§ **WHAT TO PRODUCE**
Below are the records; give again exactly the line with "time, situation, etc.", the line with "- A **mortgage**", and each line that lies between them, and nothing besides.

§ **DATA**
++++

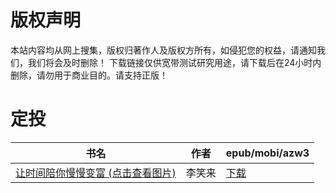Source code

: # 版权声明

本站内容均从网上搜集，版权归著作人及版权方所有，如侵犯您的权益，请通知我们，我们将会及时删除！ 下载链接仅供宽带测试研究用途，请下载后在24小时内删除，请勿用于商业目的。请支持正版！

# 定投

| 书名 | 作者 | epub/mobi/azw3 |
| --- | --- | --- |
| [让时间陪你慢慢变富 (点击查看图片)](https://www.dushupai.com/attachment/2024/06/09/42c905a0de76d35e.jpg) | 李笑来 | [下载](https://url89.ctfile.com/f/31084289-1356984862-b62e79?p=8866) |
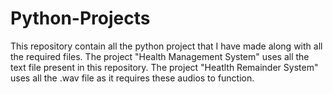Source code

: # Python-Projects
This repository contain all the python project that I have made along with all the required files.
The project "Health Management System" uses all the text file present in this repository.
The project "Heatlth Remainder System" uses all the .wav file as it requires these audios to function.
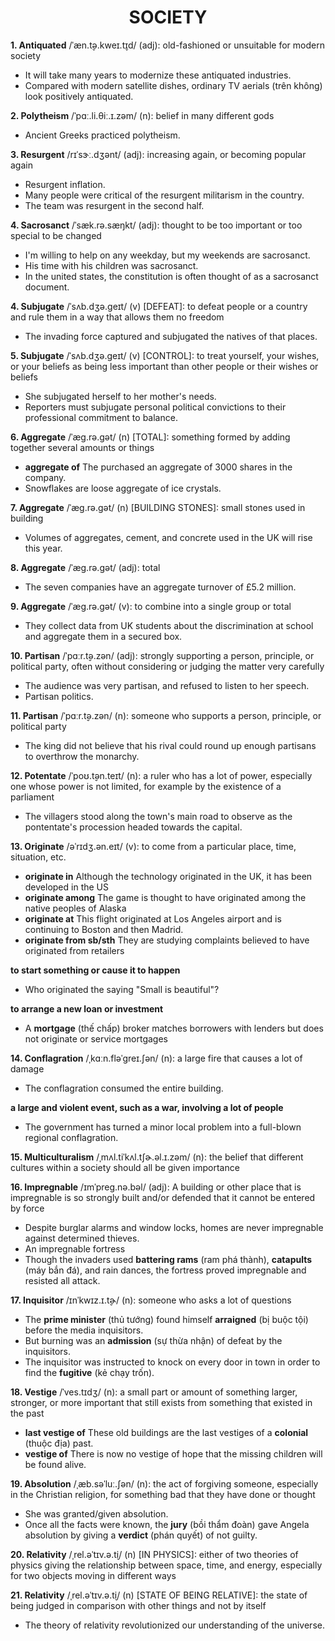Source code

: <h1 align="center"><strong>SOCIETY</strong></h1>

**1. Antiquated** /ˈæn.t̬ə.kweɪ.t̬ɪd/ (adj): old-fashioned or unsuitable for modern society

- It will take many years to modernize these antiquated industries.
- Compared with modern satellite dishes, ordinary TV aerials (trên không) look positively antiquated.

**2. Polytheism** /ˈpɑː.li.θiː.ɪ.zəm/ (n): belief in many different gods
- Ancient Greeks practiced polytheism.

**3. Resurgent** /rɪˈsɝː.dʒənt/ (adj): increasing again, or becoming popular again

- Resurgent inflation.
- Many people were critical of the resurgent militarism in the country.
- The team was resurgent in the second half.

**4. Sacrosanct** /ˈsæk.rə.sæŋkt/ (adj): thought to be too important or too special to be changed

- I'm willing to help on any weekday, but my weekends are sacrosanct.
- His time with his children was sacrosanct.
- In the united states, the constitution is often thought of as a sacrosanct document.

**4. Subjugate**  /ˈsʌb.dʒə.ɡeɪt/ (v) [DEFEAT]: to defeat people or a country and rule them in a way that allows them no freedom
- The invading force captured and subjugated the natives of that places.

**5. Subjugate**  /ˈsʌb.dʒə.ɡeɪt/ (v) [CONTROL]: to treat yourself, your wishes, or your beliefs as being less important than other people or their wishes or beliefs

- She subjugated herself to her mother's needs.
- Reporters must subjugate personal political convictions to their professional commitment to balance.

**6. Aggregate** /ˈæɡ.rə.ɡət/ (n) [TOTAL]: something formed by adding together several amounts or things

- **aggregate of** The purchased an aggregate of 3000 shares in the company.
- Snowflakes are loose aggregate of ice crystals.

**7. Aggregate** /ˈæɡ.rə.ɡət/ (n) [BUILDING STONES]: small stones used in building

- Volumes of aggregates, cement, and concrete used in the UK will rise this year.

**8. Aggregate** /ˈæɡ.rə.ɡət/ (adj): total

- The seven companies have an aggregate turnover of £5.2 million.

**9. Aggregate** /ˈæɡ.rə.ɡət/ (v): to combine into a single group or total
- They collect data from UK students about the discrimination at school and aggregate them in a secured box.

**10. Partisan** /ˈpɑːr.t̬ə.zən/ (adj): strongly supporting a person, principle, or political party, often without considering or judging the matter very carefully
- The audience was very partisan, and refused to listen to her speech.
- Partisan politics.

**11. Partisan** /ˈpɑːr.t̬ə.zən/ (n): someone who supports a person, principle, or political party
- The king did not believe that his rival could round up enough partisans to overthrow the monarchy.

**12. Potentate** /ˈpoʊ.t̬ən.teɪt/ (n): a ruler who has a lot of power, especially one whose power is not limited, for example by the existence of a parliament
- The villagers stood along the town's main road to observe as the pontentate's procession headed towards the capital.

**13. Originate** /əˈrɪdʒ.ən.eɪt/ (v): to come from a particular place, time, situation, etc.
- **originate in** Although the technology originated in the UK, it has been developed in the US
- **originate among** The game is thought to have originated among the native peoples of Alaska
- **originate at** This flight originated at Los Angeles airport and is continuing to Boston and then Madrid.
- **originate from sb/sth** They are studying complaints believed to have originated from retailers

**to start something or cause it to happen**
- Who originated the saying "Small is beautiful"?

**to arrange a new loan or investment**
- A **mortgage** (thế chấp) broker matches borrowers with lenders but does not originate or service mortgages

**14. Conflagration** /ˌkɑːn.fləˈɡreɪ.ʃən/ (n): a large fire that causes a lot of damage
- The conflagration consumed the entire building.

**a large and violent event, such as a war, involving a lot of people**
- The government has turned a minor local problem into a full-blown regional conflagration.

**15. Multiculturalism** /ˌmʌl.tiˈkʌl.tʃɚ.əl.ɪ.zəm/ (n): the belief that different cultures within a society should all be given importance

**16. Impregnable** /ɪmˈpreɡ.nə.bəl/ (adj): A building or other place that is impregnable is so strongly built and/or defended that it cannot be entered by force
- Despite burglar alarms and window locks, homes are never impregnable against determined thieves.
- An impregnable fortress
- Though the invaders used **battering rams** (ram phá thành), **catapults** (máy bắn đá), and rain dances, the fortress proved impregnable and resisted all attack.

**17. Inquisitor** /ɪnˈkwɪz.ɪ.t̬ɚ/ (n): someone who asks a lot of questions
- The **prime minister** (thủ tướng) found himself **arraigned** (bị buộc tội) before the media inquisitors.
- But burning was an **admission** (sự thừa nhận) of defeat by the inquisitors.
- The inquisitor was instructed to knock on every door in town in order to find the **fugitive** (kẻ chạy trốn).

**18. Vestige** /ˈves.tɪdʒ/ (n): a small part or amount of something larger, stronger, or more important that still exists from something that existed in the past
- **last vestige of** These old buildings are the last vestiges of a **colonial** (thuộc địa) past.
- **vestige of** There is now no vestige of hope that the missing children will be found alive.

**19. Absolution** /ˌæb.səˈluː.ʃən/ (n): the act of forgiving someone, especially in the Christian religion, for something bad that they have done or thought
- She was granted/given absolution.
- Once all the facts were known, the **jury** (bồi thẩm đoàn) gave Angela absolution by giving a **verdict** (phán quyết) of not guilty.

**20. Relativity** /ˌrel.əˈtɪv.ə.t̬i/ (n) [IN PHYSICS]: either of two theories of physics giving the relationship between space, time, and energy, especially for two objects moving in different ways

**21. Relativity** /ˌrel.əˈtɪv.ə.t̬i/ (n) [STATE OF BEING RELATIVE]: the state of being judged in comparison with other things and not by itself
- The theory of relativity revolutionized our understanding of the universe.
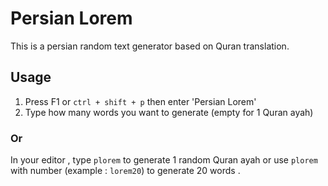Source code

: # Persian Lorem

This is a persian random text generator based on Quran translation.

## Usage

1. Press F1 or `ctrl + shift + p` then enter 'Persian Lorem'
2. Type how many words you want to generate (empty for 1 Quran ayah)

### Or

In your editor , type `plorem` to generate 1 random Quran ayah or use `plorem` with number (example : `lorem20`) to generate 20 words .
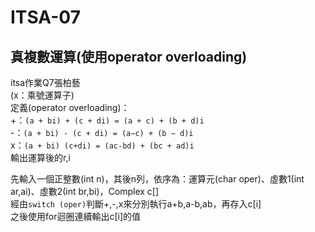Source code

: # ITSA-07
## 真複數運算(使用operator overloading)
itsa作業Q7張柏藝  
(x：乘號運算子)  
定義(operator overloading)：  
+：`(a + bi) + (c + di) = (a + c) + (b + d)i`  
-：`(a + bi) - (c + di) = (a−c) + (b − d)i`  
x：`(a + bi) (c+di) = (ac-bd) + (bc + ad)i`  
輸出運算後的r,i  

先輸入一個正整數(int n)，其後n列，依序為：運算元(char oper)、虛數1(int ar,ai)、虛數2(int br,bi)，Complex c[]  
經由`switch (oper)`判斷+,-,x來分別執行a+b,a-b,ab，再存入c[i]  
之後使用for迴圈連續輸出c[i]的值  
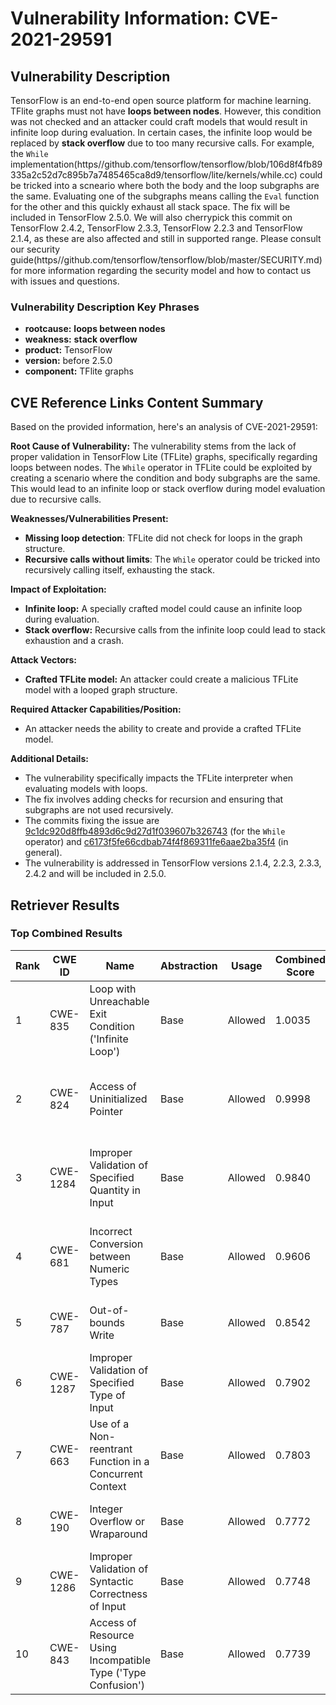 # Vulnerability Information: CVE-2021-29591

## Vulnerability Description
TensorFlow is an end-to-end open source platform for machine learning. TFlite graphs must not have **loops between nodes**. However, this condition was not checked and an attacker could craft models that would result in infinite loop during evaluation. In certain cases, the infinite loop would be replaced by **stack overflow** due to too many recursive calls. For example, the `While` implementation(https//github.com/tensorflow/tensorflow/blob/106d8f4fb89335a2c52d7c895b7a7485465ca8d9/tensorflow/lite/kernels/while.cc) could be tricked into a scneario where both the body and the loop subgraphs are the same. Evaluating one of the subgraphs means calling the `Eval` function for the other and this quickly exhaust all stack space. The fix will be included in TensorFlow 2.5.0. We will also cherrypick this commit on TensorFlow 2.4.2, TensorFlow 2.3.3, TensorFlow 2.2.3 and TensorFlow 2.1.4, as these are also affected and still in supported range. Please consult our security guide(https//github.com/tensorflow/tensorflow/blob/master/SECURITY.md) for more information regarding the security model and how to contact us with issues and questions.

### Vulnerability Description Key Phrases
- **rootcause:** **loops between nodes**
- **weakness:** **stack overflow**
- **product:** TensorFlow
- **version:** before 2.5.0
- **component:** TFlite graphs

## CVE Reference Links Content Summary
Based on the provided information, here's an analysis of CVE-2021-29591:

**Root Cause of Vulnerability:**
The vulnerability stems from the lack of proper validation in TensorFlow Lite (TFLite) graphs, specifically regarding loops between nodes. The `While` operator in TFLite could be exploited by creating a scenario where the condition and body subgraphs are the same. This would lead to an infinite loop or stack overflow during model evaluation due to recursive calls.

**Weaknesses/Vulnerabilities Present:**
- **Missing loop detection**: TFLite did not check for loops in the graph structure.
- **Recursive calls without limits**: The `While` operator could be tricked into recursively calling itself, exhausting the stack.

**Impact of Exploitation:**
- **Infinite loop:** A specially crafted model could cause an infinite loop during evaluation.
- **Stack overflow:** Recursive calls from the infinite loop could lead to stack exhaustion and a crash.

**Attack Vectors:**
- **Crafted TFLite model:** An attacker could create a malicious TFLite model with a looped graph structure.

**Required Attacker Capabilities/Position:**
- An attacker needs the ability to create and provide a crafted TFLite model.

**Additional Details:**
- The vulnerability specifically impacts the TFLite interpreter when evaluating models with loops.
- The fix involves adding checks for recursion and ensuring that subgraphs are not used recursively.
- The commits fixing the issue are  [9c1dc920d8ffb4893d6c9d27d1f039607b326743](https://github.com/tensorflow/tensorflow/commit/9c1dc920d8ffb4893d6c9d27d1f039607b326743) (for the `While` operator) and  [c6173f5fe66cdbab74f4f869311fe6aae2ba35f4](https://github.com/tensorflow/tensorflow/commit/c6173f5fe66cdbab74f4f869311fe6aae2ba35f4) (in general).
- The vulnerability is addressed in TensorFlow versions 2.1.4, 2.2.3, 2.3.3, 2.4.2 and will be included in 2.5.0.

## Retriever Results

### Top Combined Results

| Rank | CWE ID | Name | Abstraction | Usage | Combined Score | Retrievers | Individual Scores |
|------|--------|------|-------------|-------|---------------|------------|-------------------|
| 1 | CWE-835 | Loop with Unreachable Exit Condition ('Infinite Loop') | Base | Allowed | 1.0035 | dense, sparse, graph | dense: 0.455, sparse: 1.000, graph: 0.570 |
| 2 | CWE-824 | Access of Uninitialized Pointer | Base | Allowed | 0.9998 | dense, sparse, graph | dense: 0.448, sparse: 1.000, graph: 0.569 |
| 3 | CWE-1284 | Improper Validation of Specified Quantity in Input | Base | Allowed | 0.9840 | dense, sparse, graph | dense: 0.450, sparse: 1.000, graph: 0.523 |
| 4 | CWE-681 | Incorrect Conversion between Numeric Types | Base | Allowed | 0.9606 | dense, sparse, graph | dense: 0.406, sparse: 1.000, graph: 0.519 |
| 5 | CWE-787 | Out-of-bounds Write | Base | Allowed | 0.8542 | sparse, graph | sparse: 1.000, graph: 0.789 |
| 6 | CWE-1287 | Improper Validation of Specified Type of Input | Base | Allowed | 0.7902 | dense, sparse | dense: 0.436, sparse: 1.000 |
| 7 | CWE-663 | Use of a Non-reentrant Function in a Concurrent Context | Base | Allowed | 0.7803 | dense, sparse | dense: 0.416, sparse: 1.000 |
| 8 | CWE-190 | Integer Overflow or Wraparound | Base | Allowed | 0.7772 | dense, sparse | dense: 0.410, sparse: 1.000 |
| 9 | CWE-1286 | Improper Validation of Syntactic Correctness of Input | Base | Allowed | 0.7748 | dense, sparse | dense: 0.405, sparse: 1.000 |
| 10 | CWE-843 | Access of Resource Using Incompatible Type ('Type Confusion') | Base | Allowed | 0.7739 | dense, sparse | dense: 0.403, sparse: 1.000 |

++++

§ **SOLUTION TO THIS TASK**
**13. Originate** /əˈrɪdʒ.ən.eɪt/ (v): to come from a particular place, time, situation, etc.
- **originate in** Although the technology originated in the UK, it has been developed in the US
- **originate among** The game is thought to have originated among the native peoples of Alaska
- **originate at** This flight originated at Los Angeles airport and is continuing to Boston and then Madrid.
- **originate from sb/sth** They are studying complaints believed to have originated from retailers

**to start something or cause it to happen**
- Who originated the saying "Small is beautiful"?

**to arrange a new loan or investment**
- A **mortgage** (thế chấp) broker matches borrowers with lenders but does not originate or service mortgages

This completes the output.